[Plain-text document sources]

=== Section Start ===

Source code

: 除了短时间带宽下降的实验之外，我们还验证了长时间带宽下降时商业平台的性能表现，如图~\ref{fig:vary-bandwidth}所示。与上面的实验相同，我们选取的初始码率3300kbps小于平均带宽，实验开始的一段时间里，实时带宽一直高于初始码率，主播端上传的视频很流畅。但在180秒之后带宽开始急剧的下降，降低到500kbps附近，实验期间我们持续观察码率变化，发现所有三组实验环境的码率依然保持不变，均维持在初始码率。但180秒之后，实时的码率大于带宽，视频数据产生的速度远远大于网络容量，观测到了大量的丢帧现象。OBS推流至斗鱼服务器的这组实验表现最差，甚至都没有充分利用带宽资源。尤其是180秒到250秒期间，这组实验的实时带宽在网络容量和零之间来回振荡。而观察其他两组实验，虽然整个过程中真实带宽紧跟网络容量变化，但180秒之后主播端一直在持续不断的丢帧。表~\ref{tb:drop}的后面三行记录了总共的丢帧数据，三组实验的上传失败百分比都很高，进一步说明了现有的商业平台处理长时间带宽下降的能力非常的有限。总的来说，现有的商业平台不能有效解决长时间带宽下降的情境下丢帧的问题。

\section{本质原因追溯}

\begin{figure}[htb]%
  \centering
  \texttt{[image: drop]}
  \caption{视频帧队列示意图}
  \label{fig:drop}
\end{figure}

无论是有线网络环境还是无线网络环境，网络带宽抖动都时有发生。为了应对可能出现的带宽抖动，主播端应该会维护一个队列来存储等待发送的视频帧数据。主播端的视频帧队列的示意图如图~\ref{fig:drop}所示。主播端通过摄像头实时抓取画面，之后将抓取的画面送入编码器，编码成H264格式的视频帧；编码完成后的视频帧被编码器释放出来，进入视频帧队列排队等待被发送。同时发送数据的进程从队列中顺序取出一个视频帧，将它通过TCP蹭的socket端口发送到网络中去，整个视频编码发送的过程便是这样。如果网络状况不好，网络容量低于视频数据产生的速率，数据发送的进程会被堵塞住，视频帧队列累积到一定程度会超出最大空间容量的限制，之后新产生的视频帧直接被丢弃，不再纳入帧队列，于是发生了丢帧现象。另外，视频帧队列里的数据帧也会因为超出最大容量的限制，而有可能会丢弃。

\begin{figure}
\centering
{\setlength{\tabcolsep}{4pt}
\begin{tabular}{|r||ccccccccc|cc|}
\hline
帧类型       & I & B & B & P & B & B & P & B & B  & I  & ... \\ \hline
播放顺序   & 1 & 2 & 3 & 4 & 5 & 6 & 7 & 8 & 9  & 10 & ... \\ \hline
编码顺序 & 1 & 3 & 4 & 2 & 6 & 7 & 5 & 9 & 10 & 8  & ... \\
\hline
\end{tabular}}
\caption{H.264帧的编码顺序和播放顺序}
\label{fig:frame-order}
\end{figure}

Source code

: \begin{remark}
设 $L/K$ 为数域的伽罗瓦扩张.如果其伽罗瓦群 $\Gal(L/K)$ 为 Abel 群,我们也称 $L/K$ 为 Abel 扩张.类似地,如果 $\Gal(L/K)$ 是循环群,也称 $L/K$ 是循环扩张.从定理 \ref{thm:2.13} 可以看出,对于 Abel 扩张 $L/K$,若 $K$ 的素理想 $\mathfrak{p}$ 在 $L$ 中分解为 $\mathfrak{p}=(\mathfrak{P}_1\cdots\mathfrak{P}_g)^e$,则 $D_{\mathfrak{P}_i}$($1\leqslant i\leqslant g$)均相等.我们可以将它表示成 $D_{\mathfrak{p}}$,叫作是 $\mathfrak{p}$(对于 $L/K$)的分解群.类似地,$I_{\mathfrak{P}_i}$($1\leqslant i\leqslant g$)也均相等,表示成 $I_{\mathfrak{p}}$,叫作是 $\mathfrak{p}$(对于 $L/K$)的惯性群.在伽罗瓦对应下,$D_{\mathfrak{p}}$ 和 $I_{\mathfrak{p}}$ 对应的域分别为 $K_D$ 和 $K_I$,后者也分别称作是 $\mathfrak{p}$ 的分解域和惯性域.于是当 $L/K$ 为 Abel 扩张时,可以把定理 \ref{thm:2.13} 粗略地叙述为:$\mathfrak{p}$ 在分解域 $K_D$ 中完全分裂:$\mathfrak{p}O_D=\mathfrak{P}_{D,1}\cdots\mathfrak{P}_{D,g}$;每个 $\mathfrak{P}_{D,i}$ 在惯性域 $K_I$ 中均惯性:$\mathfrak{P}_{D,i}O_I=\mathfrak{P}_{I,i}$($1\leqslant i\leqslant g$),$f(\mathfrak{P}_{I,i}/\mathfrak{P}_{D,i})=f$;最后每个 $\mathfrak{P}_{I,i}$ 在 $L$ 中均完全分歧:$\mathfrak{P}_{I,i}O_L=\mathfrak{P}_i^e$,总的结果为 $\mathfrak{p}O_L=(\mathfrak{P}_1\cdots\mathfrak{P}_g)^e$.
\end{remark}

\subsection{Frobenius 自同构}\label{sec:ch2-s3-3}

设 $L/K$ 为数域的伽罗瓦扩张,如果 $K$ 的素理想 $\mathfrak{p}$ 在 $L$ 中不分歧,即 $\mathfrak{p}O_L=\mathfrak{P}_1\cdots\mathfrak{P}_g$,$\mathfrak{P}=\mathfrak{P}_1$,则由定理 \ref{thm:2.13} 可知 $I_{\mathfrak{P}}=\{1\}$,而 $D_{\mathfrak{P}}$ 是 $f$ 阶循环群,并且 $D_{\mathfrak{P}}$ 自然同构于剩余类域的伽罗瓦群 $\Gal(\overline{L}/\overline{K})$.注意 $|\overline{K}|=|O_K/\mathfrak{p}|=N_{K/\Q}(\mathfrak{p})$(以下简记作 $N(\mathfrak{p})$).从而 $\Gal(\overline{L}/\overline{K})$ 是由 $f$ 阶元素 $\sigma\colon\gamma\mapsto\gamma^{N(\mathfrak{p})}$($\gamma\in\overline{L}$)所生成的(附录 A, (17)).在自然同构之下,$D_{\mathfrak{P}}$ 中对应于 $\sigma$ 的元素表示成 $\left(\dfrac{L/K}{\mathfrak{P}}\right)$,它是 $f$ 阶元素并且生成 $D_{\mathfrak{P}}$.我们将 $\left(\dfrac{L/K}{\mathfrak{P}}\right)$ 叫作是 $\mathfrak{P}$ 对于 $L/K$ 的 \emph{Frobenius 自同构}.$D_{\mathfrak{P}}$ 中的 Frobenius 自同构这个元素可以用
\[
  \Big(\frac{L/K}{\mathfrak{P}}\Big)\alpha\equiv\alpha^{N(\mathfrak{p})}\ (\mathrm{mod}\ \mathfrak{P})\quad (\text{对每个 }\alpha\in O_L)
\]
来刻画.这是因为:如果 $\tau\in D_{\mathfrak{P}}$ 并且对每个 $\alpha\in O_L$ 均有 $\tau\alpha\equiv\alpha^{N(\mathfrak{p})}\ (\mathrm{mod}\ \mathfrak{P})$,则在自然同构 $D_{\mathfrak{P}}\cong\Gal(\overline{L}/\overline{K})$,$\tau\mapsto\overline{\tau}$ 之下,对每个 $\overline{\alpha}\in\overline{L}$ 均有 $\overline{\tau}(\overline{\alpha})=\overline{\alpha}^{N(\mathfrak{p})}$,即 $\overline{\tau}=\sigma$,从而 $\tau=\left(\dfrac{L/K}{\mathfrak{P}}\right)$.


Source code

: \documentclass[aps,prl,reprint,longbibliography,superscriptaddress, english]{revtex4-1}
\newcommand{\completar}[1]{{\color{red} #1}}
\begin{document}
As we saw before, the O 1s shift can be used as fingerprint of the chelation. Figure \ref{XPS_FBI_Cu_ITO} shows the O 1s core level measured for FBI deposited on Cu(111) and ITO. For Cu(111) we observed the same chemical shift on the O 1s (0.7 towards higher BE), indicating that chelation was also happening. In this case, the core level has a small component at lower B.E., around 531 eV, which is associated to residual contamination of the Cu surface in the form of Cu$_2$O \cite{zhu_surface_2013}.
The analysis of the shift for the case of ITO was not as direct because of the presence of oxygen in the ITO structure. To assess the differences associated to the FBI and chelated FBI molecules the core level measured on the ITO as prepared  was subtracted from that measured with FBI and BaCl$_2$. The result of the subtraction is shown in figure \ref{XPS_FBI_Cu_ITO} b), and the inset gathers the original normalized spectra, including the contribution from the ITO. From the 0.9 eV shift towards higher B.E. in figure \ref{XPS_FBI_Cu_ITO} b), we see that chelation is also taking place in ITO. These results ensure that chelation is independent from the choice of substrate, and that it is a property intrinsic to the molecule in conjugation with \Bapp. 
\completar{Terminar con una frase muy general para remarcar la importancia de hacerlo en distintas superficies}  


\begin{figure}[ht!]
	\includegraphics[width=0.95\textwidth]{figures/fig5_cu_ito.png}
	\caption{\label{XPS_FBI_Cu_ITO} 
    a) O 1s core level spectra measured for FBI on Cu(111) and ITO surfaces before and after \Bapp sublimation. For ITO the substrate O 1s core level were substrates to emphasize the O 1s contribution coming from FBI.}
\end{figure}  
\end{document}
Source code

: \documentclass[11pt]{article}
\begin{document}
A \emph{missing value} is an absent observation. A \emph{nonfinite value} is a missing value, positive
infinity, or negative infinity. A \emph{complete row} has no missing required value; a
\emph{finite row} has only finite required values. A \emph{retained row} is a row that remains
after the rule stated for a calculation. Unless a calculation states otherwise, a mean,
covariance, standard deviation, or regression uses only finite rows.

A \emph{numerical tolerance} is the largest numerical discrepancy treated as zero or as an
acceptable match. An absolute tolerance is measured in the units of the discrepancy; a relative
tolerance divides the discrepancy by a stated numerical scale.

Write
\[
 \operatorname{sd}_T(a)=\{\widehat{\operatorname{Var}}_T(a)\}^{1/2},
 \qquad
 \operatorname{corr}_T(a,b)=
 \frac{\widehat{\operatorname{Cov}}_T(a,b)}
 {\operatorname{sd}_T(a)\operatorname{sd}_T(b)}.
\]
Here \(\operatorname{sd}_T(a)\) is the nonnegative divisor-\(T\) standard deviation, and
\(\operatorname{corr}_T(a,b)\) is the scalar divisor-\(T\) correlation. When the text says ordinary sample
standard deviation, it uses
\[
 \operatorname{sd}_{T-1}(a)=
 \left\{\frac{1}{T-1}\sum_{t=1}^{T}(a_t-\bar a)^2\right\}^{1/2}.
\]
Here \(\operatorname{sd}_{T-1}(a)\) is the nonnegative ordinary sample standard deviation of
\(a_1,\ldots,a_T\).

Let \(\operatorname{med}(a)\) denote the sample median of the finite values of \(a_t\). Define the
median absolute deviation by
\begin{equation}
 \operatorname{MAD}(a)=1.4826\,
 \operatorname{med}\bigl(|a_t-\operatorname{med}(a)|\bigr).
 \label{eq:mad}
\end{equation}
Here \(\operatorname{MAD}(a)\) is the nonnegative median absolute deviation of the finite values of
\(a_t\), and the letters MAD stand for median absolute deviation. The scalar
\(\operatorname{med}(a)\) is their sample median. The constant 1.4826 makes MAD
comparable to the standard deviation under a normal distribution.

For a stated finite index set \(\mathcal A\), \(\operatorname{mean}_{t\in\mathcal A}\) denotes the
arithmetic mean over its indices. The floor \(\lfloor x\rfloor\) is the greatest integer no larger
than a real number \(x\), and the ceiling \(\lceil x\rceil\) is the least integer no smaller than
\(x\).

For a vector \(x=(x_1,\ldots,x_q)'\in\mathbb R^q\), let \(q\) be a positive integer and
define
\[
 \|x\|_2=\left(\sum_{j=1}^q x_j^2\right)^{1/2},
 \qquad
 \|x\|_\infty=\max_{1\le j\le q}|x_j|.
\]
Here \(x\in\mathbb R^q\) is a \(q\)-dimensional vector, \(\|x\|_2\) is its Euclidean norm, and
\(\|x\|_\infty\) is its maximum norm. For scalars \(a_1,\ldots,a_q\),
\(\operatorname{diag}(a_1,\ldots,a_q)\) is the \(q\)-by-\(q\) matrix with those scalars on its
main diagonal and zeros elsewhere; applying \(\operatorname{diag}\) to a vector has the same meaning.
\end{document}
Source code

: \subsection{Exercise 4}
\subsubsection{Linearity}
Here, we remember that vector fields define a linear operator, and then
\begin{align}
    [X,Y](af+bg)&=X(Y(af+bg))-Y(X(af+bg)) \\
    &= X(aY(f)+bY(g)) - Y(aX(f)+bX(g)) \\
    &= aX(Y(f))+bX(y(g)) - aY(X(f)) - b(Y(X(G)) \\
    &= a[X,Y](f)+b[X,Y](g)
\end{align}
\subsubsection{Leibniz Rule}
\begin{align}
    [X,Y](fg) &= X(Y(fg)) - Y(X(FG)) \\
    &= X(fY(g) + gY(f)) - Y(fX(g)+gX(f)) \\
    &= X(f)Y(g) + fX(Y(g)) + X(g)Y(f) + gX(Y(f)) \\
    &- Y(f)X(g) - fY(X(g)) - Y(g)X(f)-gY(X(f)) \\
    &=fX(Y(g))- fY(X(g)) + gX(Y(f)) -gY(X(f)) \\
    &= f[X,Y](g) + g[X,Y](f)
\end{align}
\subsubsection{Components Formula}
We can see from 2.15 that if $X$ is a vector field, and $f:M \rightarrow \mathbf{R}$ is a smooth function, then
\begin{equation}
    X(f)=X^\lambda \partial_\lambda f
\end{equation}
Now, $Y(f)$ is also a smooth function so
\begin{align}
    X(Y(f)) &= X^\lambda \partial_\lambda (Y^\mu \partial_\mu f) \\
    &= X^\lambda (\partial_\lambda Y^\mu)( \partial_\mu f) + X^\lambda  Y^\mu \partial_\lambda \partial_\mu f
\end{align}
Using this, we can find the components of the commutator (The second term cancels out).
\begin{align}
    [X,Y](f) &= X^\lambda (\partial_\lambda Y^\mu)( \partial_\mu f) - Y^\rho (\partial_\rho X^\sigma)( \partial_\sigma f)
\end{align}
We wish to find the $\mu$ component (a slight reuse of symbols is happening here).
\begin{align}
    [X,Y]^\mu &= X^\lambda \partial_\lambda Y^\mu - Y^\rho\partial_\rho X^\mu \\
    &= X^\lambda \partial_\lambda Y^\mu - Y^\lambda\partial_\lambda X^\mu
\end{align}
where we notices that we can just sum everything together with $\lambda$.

=== Section End ===

**WORK INSTRUCTION**
Find "missing value, positive" in the entries above and copy that whole line exactly, then each line after it through the line that contains "infinity, or negative".

**RESPONSE TO THE EXERCISE**
A \emph{missing value} is an absent observation. A \emph{nonfinite value} is a missing value, positive
infinity, or negative infinity. A \emph{complete row} has no missing required value; a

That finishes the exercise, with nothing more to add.